Content starts

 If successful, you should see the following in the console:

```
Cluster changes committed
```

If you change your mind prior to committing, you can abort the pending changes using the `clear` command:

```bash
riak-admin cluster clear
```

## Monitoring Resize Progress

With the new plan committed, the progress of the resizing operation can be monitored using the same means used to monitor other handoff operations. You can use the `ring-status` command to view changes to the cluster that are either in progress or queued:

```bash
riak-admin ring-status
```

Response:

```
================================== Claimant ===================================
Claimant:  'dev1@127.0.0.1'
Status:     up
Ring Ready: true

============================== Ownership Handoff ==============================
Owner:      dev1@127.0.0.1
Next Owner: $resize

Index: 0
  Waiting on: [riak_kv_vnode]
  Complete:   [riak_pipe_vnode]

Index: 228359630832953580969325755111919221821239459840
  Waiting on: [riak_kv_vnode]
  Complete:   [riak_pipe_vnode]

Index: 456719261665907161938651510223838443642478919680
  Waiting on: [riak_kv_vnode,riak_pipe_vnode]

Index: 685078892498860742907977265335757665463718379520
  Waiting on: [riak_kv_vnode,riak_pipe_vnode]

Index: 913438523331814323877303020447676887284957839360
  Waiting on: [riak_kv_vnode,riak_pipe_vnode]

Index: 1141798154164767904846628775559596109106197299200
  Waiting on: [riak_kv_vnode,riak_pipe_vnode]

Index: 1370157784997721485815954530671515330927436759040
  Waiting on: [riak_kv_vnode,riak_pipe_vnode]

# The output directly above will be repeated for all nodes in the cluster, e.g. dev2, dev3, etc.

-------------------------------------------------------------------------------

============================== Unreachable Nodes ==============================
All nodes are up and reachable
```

Content ends

Your objective:
Quote exactly the lines running from the start of the listing above through the line where "## Monitoring Resize Progress" is found, and output no other lines.

Response for this exercise:
 If successful, you should see the following in the console:

```
Cluster changes committed
```

If you change your mind prior to committing, you can abort the pending changes using the `clear` command:

```bash
riak-admin cluster clear
```

## Monitoring Resize Progress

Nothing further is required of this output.